----- DATASET RECORDS

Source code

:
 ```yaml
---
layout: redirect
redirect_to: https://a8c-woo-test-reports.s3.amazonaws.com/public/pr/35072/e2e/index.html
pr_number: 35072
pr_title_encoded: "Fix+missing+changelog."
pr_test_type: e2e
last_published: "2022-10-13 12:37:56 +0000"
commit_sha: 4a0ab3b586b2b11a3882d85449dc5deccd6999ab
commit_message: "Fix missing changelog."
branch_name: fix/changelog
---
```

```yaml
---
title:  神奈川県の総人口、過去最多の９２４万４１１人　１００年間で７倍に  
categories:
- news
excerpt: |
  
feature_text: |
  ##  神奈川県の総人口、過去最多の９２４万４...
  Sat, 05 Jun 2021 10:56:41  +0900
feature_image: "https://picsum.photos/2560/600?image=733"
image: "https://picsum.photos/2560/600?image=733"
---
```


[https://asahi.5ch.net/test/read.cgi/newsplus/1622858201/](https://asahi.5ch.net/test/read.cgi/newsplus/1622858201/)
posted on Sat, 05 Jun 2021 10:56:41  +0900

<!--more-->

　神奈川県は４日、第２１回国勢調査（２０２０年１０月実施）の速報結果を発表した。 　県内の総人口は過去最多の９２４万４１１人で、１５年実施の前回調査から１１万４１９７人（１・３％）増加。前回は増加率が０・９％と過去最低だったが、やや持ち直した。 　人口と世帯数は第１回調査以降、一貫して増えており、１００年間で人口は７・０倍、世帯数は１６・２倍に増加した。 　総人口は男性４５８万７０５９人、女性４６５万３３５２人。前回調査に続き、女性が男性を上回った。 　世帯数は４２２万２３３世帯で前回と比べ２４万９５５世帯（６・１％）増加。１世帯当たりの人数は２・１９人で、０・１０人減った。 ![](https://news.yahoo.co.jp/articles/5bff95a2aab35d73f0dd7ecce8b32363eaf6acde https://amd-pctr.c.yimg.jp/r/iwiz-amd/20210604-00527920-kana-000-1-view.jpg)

----------

# WHAT YOU HAVE TO DO:
In this exercise, every line of the listing is to be output exactly.

# OUTPUT FOR THIS EXERCISE:
Source code

:
 ```yaml
---
layout: redirect
redirect_to: https://a8c-woo-test-reports.s3.amazonaws.com/public/pr/35072/e2e/index.html
pr_number: 35072
pr_title_encoded: "Fix+missing+changelog."
pr_test_type: e2e
last_published: "2022-10-13 12:37:56 +0000"
commit_sha: 4a0ab3b586b2b11a3882d85449dc5deccd6999ab
commit_message: "Fix missing changelog."
branch_name: fix/changelog
---
```

```yaml
---
title:  神奈川県の総人口、過去最多の９２４万４１１人　１００年間で７倍に  
categories:
- news
excerpt: |
  
feature_text: |
  ##  神奈川県の総人口、過去最多の９２４万４...
  Sat, 05 Jun 2021 10:56:41  +0900
feature_image: "https://picsum.photos/2560/600?image=733"
image: "https://picsum.photos/2560/600?image=733"
---
```


[https://asahi.5ch.net/test/read.cgi/newsplus/1622858201/](https://asahi.5ch.net/test/read.cgi/newsplus/1622858201/)
posted on Sat, 05 Jun 2021 10:56:41  +0900

<!--more-->

　神奈川県は４日、第２１回国勢調査（２０２０年１０月実施）の速報結果を発表した。 　県内の総人口は過去最多の９２４万４１１人で、１５年実施の前回調査から１１万４１９７人（１・３％）増加。前回は増加率が０・９％と過去最低だったが、やや持ち直した。 　人口と世帯数は第１回調査以降、一貫して増えており、１００年間で人口は７・０倍、世帯数は１６・２倍に増加した。 　総人口は男性４５８万７０５９人、女性４６５万３３５２人。前回調査に続き、女性が男性を上回った。 　世帯数は４２２万２３３世帯で前回と比べ２４万９５５世帯（６・１％）増加。１世帯当たりの人数は２・１９人で、０・１０人減った。 ![](https://news.yahoo.co.jp/articles/5bff95a2aab35d73f0dd7ecce8b32363eaf6acde https://amd-pctr.c.yimg.jp/r/iwiz-amd/20210604-00527920-kana-000-1-view.jpg)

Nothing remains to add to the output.